Plato also wrote, “No one is more hated than he who speaks the truth,” acknowledging the difficulty of honesty. Yet, not just our words but also our actions must embody truth. Forbes’ manipulative SEO practices may have led to short-term success, but such tactics undermine the principles of fairness and transparency that businesses should uphold.

When companies game the system, they don’t just cheat the algorithm—they degrade the trust users place in search engines. Private Blog Networks (PBNs), once a popular strategy, illustrate this perfectly. Companies would purchase dozens of domains, create content-filled blogs, and link them back to their main business sites, creating the illusion of widespread endorsement. This artificial link authority boost misled search engines and users, distorting genuine content with fabricated hype.

Immanuel Kant’s ethical framework fits here: What would search results look like if every business acted this way? The answer is clear—we would witness the “enshittification” of search engines, where results are no longer trustworthy or valuable but merely controlled by those who can afford to manipulate them. Just as we’ve seen the decline of banner ads’ effectiveness, search results would lose credibility, and organic traffic conversion rates would plummet.

True authority cannot be faked; it must be earned through relevant, high-quality content and legitimate links. Forbes was never an expert in appliances or travel, but their SEO firm manipulated the system to make it appear so.
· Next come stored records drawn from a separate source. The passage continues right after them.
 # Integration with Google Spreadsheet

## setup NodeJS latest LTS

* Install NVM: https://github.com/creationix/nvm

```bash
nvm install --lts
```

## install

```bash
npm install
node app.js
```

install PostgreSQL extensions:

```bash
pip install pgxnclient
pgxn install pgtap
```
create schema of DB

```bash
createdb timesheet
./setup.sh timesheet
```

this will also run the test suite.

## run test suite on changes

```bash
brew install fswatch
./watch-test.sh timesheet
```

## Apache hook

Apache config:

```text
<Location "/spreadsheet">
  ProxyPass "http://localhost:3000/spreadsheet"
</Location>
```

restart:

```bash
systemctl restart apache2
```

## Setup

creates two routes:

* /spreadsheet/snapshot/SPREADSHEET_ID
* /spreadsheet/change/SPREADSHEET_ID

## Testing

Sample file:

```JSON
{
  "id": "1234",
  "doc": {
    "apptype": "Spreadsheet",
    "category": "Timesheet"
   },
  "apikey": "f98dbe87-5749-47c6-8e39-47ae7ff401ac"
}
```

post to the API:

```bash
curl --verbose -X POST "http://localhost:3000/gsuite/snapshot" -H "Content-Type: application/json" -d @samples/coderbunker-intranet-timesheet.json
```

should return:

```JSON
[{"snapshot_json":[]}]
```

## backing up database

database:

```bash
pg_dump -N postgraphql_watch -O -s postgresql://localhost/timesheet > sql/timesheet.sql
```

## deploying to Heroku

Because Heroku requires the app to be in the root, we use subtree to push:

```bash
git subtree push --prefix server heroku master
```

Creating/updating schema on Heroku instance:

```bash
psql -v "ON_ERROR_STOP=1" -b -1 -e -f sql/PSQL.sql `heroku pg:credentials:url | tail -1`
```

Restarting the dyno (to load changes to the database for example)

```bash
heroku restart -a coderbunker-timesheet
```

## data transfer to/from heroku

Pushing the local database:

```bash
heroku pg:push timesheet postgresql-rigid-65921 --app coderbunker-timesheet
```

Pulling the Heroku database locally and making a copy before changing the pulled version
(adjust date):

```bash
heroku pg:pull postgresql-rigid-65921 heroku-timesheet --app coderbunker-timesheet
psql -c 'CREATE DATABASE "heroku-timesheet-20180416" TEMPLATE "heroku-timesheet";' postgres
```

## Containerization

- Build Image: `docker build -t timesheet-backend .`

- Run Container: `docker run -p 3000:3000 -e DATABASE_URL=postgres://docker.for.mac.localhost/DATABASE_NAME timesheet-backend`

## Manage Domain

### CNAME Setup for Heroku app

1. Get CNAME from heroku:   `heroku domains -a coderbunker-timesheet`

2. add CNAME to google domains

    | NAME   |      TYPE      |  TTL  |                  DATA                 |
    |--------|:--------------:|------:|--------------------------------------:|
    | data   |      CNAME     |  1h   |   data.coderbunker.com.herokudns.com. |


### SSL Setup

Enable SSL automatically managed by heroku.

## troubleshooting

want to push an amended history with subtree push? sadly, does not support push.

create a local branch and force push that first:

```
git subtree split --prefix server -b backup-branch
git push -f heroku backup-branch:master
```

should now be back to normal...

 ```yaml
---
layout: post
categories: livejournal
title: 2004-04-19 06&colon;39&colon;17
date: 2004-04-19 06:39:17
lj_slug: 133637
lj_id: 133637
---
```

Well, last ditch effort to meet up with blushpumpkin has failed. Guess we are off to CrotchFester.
This wasn’t just a marketing tactic—it was a lie, a direct assault on the integrity of search results.

As the saying goes, “How you do anything is how you do everything.” If a business is willing to resort to dishonest tactics to manipulate search rankings, what other ethical standards are they willing to compromise? Authenticity and transparency are the pillars of long-term success. Businesses prioritizing these values don’t need to spend a dime on deceitful strategies—people will naturally want to engage with and link to real, trustworthy, and honest brands.

In the end, short-term gains from dishonest tactics pale in comparison to the lasting value of integrity. Truth should always be the guiding principle for search engines and the users who rely on them.